Melanomas with a Breslow thickness of 2 mm or more are still curable in a significant proportion of patients, but the risk of lymph node and/or systemic metastasis increases with increasing thickness. The local treatment for these melanomas is surgical excision with margins based on Breslow thickness and anatomic location. For most melanomas 2 mm to 4 mm in thickness 2 cm to 3 cm radial excision margins are recommended and sentinel lymph node (SLN) biopsy may be required. Sentinel node biopsy should be performed prior to wide excision of the primary melanoma to ensure accurate lymphatic mapping.
Patients with melanomas that have a Breslow thickness more than 4 mm should be considered for adjuvant therapy with high-dose interferon.
Some melanomas that have spread to regional lymph nodes may be curable with wide local excision of the primary tumor and removal of the involved regional lymph nodes. Adjuvant high-dose interferon was shown to increase relapse-free survival but not overall survival when compared to observation
Melanoma that has spread to distant sites is rarely curable with standard therapy, though high-dose interleukin-2 (IL-2) has been reported to produce durable responses in a small number of patients. In patients with systemic metastasis confined to one anatomic site, long-term survival is occasionally achieved by complete resection of all metastatic disease. All patients with distant metastasis are appropriately considered candidates for clinical trials exploring new forms of treatment, including a combination of chemotherapy, biological response modifiers (such as specific monoclonal antibodies, interferons, IL-2, or tumor necrosis factor-alpha), vaccine immunotherapy, or biochemotherapy (chemoimmunotherapy).
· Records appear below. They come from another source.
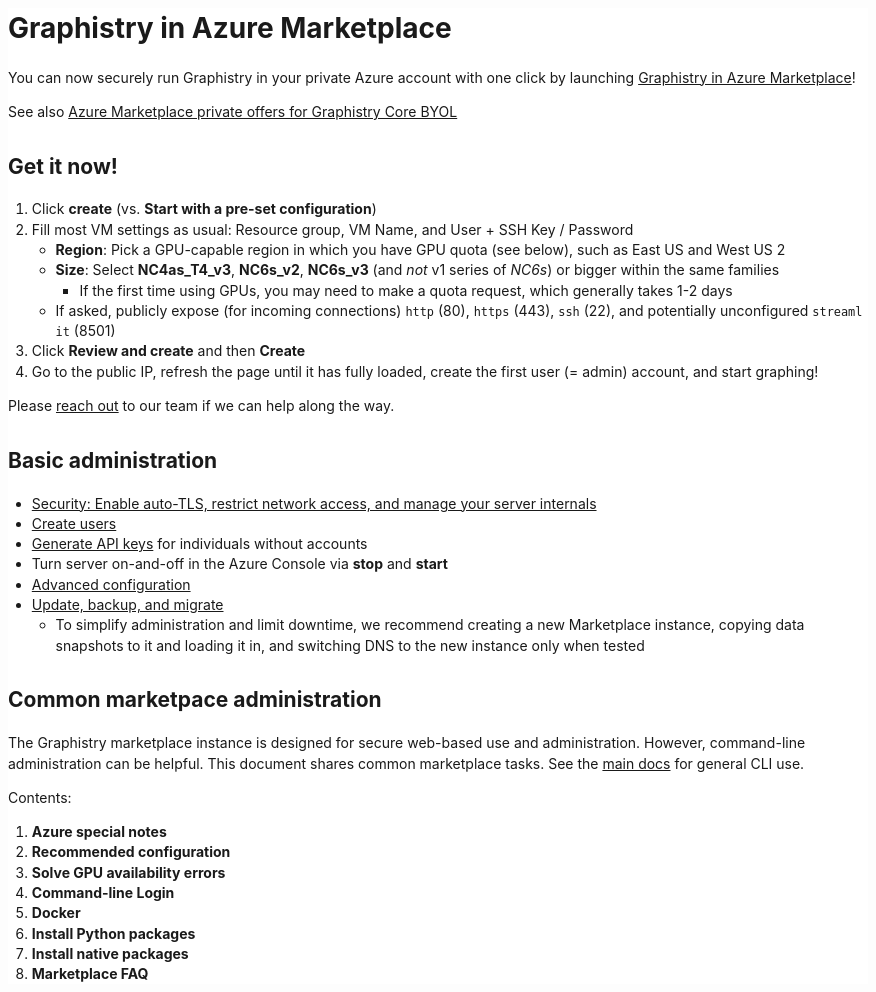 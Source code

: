 # Graphistry in Azure Marketplace

You can now securely run Graphistry in your private Azure account with one click by launching [Graphistry in Azure Marketplace](https://azuremarketplace.microsoft.com/en-us/marketplace/apps/graphistry.graphistry-core-2-24-9)!

See also [Azure Marketplace private offers for Graphistry Core BYOL](azure_marketplace_private_offer.md)

## Get it now!

1. Click **create** (vs. **Start with a pre-set configuration**)
1. Fill  most VM settings as usual: Resource group, VM Name, and User + SSH Key / Password
    - **Region**: Pick a GPU-capable region in which you have GPU quota (see below), such as East US and West US 2
    - **Size**: Select **NC4as_T4_v3**, **NC6s_v2**, **NC6s_v3** (and *not* v1 series of *NC6s*) or bigger within the same families
      - If the first time using GPUs, you may need to make a quota request, which generally takes 1-2 days
    - If asked, publicly expose (for incoming connections) `http` (80), `https` (443), `ssh` (22), and potentially unconfigured `streamlit` (8501)
1. Click **Review and create** and then **Create**
1. Go to the public IP, refresh the page until it has fully loaded, create the first user (= admin) account, and start graphing!

Please [reach out](https://www.graphistry.com/support) to our team if we can help along the way.

## Basic administration

* [Security: Enable auto-TLS, restrict network access, and manage your server internals](../../security/configure-security.md)
* [Create users](../../tools/user-creation.md)
* [Generate API keys](../../README.md) for individuals without accounts
* Turn server on-and-off in the Azure Console via **stop** and **start**
* [Advanced configuration](../../app-config/configure.md)
* [Update, backup, and migrate](../../tools/update-backup-migrate.md)
  * To simplify administration and limit downtime, we recommend creating a new Marketplace instance, copying data snapshots to it and loading it in, and switching DNS to the new instance only when tested

## Common marketpace administration

The Graphistry marketplace instance is designed for secure web-based use and administration. However, command-line administration can be helpful. This document shares common marketplace tasks. See the [main docs](https://github.com/graphistry/graphistry-cli) for general CLI use. 

Contents:

1. **Azure special notes**
1. **Recommended configuration**
1. **Solve GPU availability errors**
1. **Command-line Login**
1. **Docker**
1. **Install Python packages**
1. **Install native packages**
1. **Marketplace FAQ**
Malignant melanoma has been reported to spontaneously regress; however, the incidence of spontaneous complete regressions is less than 1%.
Lymphatic mapping and sentinel lymph node biopsy (SLNB) may be recommended in patients with thicker melanomas (greater than 1 mm in depth) and in those of less than 1 mm depth but with specific histologic features (eg, ulceration, lymphovascular invasion, mitotic rate 1 mm2).
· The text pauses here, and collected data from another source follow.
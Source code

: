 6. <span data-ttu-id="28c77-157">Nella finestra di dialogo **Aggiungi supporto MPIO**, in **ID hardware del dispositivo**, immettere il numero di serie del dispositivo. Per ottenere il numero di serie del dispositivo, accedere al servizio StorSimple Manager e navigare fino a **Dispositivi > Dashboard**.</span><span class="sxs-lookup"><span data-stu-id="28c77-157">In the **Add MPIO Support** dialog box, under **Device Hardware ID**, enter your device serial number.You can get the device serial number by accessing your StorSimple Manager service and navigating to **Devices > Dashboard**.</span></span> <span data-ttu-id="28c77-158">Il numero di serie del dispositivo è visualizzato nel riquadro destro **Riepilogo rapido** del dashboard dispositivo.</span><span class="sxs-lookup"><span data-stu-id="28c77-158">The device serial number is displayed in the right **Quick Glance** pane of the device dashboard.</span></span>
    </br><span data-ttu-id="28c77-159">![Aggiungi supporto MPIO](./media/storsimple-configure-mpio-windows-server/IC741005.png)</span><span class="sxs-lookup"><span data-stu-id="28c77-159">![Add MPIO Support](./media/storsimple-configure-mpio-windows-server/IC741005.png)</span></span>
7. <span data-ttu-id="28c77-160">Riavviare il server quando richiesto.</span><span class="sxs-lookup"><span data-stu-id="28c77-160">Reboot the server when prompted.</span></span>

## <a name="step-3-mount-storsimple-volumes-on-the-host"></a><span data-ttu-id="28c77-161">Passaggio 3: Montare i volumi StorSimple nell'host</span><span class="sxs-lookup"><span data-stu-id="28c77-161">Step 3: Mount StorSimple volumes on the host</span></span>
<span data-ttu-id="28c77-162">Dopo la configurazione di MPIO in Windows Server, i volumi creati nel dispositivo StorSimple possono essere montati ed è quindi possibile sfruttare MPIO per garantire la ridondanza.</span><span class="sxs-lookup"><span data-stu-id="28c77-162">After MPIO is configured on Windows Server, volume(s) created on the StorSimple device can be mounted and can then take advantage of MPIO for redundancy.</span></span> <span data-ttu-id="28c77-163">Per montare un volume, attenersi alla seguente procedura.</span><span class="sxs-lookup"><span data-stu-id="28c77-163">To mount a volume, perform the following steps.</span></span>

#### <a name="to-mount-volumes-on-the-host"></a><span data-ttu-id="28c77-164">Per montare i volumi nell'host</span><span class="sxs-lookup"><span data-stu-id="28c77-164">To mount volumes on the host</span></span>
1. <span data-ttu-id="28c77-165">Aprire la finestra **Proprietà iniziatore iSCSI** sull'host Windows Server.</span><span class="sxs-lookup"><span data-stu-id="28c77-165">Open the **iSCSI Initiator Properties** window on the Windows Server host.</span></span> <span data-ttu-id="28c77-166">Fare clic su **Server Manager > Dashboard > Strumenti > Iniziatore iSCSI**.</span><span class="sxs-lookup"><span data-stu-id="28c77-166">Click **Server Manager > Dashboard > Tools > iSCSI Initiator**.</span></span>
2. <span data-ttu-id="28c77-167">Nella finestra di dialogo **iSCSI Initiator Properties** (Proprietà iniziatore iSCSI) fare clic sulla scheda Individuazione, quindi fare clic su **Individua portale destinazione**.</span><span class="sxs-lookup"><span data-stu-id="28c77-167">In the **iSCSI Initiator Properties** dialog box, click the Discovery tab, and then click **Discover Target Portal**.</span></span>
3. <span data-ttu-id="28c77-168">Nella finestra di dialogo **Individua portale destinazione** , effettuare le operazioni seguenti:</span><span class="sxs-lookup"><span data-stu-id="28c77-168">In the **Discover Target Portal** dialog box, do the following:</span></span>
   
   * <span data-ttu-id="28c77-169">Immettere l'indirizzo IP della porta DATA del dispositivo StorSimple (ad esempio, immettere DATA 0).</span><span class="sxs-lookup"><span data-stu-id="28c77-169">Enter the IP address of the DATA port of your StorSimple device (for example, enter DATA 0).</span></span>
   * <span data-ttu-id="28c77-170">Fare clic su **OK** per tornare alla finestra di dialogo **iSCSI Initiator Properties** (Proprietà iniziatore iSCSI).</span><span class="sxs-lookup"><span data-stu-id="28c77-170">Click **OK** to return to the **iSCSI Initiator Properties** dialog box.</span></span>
SLNB for cutaneous melanoma was developed in the early 1990s to allow a selective approach to identifying occult regional nodal metastasis through localization of the first-draining, or sentinel, node. The success of the technique is based on the concept that cutaneous lymphatic flow is well-delineated in melanoma and that the histology of the sentinel node is characteristic of the entire lymph node basin (ie, a negative sentinel node obviates the need for further lymph node dissection).
Pre-operative radiographic mapping (lymphoscintigraphy) and vital blue dye injection around the primary melanoma or biopsy scar (at the time of wide local excision/re-excision) is performed to identify and remove the initial draining regional node(s).
The sentinel node is examined for the presence of micrometastasis using both routine histology and immunohistochemistry; if present, a therapeutic or completion lymph node dissection (CLND) is performed. A negative sentinel node biopsy result prevents the morbidity associated with an unnecessary lymphadenectomy.
Sentinel node status (positive or negative) is the most important prognostic factor for recurrence and is the most powerful predictor of survival in melanoma patients. Current AJCC melanoma staging and National Comprehensive Cancer Network clinical practice guidelines advocate pathologic staging of the regional lymph nodes for cutaneous melanoma of greater than 1 mm depth along with microstaging of the primary melanoma as the most complete means of staging. However, the impact of SLN assessment on overall survival has yet to be determined.